El libro de Adame se atarea con la historia llamémosle “pública” de Paz. Es la historia de los por qués, los dóndes y cómos de una figura que se confunde con la historia misma del país en el siglo. Su colección de ensayos asume con escrupulosa paciencia una revisión documental que otros estudiosos ignoramos o soslayamos (yo el primero), ya por dificultades técnicas como el acceso a los archivos o las trepidaciones de la hemeroteca, ya por una excesiva confianza en la fuente principal de información: el poeta mismo, alguien que, sujeto a las vicisitudes de la memoria, o al interés personal, aspiró como todos a redactar las líneas generales de su vida.

Adame es un investigador enormemente tenaz y dotado de una paciencia digna de beatificación que accede a todos los fondos documentales, por más inaccesibles o inhóspitos que se antojen. Su carácter de amateur (esa otra forma de la vocación) se alimenta bien de su etimología. Notario público de profesión, es un amoroso de la curiosidad, la letra pequeña y el detalle escrupuloso. Abre puertas, arrasa obstáculos y no sólo localiza informantes sino que logra que abran los armarios, desempolven cajas viejas, encuentren el álbum de fotos y traigan a la tía parlanchina.

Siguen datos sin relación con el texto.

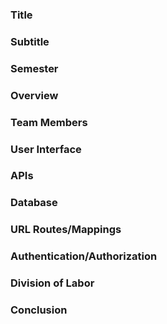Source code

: ### Title

### Subtitle

### Semester

### Overview

### Team Members

### User Interface

### APIs

### Database

### URL Routes/Mappings

### Authentication/Authorization

### Division of Labor

### Conclusion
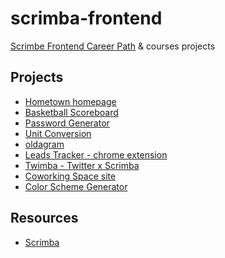 # scrimba-frontend
[Scrimbe Frontend Career Path](https://scrimba.com/the-frontend-developer-career-path-c0j) &amp; courses projects

## Projects
- [Hometown homepage](./hometown-homepage)
- [Basketball Scoreboard](./Basketball-Scoreboard)
- [Password Generator](./Password-Generator)
- [Unit Conversion](./unit-conversion)
- [oldagram](./oldagram)
- [Leads Tracker - chrome extension](./leads-tracker)
- [Twimba - Twitter x Scrimba](./twimba)
- [Coworking Space site](./coworking-space)
- [Color Scheme Generator](./color-scheme-generator)
<!-- - [NTF responsive site](./ntf-site) -->

## Resources
- [Scrimba](https://scrimba.com/)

Hasta ahora, Adame ha apuntalado con el concreto de la certidumbre zonas de la vida de Octavio Paz que antes flotaban en los mentideros, conjeturas y vaguedades que se prestaban a interpretaciones erróneas o viciadas. Sabemos más ahora sobre los camaradas que organizaron con Paz la generación de la revista Barandal; conocemos en detalle la rocambolesca historia de “José” Bosch, ese difunto dos veces renuente; entendemos la hechiza redacción que hizo Paz de su paso por la Facultad de Derecho; miramos desde bambalinas la boda de Paz con Elena Garro y, desde luego, agregamos elementos a la (me temo) sempiterna discusión sobre la renuncia a la embajada en Nueva Dehli.

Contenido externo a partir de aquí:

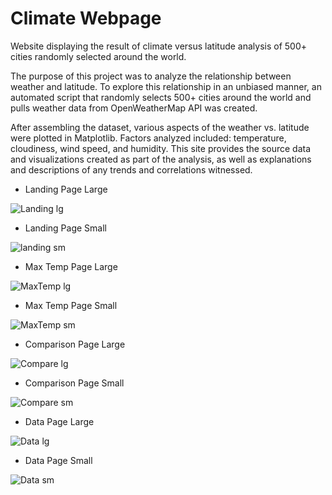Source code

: # Climate Webpage
Website displaying the result of climate versus latitude analysis of 500+ cities randomly selected around the world.

The purpose of this project was to analyze the relationship between weather and latitude. To explore this relationship in an unbiased manner, an automated script that randomly selects 500+ cities around the world and pulls weather data from OpenWeatherMap API was created.

After assembling the dataset, various aspects of the weather vs. latitude were plotted in Matplotlib. Factors analyzed included: temperature, cloudiness, wind speed, and humidity. This site provides the source data and visualizations created as part of the analysis, as well as explanations and descriptions of any trends and correlations witnessed.


- Landing Page Large

![Landing lg](https://user-images.githubusercontent.com/48166327/60765003-317ee500-a048-11e9-8dae-08a259715fd5.PNG)


- Landing Page Small

![landing sm](https://user-images.githubusercontent.com/48166327/60765005-3479d580-a048-11e9-8e1e-856f27a94289.PNG)


- Max Temp Page Large

![MaxTemp lg](https://user-images.githubusercontent.com/48166327/60765007-38a5f300-a048-11e9-8bd8-d5fd1d08067a.PNG)

- Max Temp Page Small

![MaxTemp sm](https://user-images.githubusercontent.com/48166327/60765010-3d6aa700-a048-11e9-8421-ceb6ce313c2f.PNG)


- Comparison Page Large

![Compare lg](https://user-images.githubusercontent.com/48166327/60764998-25932300-a048-11e9-9827-e5b9cd32e521.PNG)

- Comparison Page Small

![Compare sm](https://user-images.githubusercontent.com/48166327/60765001-29bf4080-a048-11e9-8c35-7d060306372d.PNG)


- Data Page Large

![Data lg](https://user-images.githubusercontent.com/48166327/60765012-46f40f00-a048-11e9-8e4f-61e74f9c02cb.PNG)

- Data Page Small

![Data sm](https://user-images.githubusercontent.com/48166327/60765013-49566900-a048-11e9-8917-c5723adcdb53.PNG)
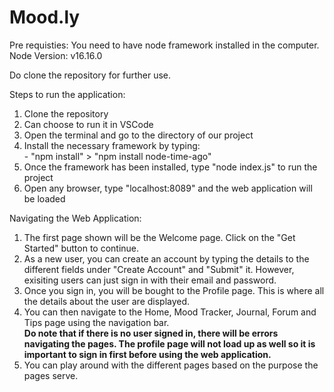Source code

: # Mood.ly

Pre requisties: You need to have node framework installed in the computer.
Node Version: v16.16.0

Do clone the repository for further use.

Steps to run the application:
1. Clone the repository
2. Can choose to run it in VSCode
3. Open the terminal and go to the directory of our project
4. Install the necessary framework by typing:
<br> - "npm install" > "npm install node-time-ago"
5. Once the framework has been installed, type "node index.js" to run the project
6. Open any browser, type "localhost:8089" and the web application will be loaded

Navigating the Web Application:
1. The first page shown will be the Welcome page. Click on the "Get Started" button to continue.
2. As a new user, you can create an account by typing the details to the different fields under "Create Account" and "Submit" it. However, exisiting users can just sign in with their email and password.
3. Once you sign in, you will be bought to the Profile page. This is where all the details about the user are displayed.
4. You can then navigate to the Home, Mood Tracker, Journal, Forum and Tips page using the navigation bar.
<br><b>Do note that if there is no user signed in, there will be errors navigating the pages. The profile page will not load up as well so it is important to sign in first before using the web application.</b>
5. You can play around with the different pages based on the purpose the pages serve.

Si la de Paz fue una vocación misteriosa, la de su aficionado no lo es menos. Ángel Gilberto Adame nos ha llevado a desdecirnos, a recapitular, a no dar nada por sabido y a dudar de lo evidente. Lo ha hecho agregándole perspectiva a los hechos, y sugiriendo otros que es de desear que hurgue su mirada de espeleólogo. Un último mérito, y no el menor, y menos en México, es que lo ha hecho de la manera más encomiable, la de quien entiende que “todo lo sabemos entre todos”.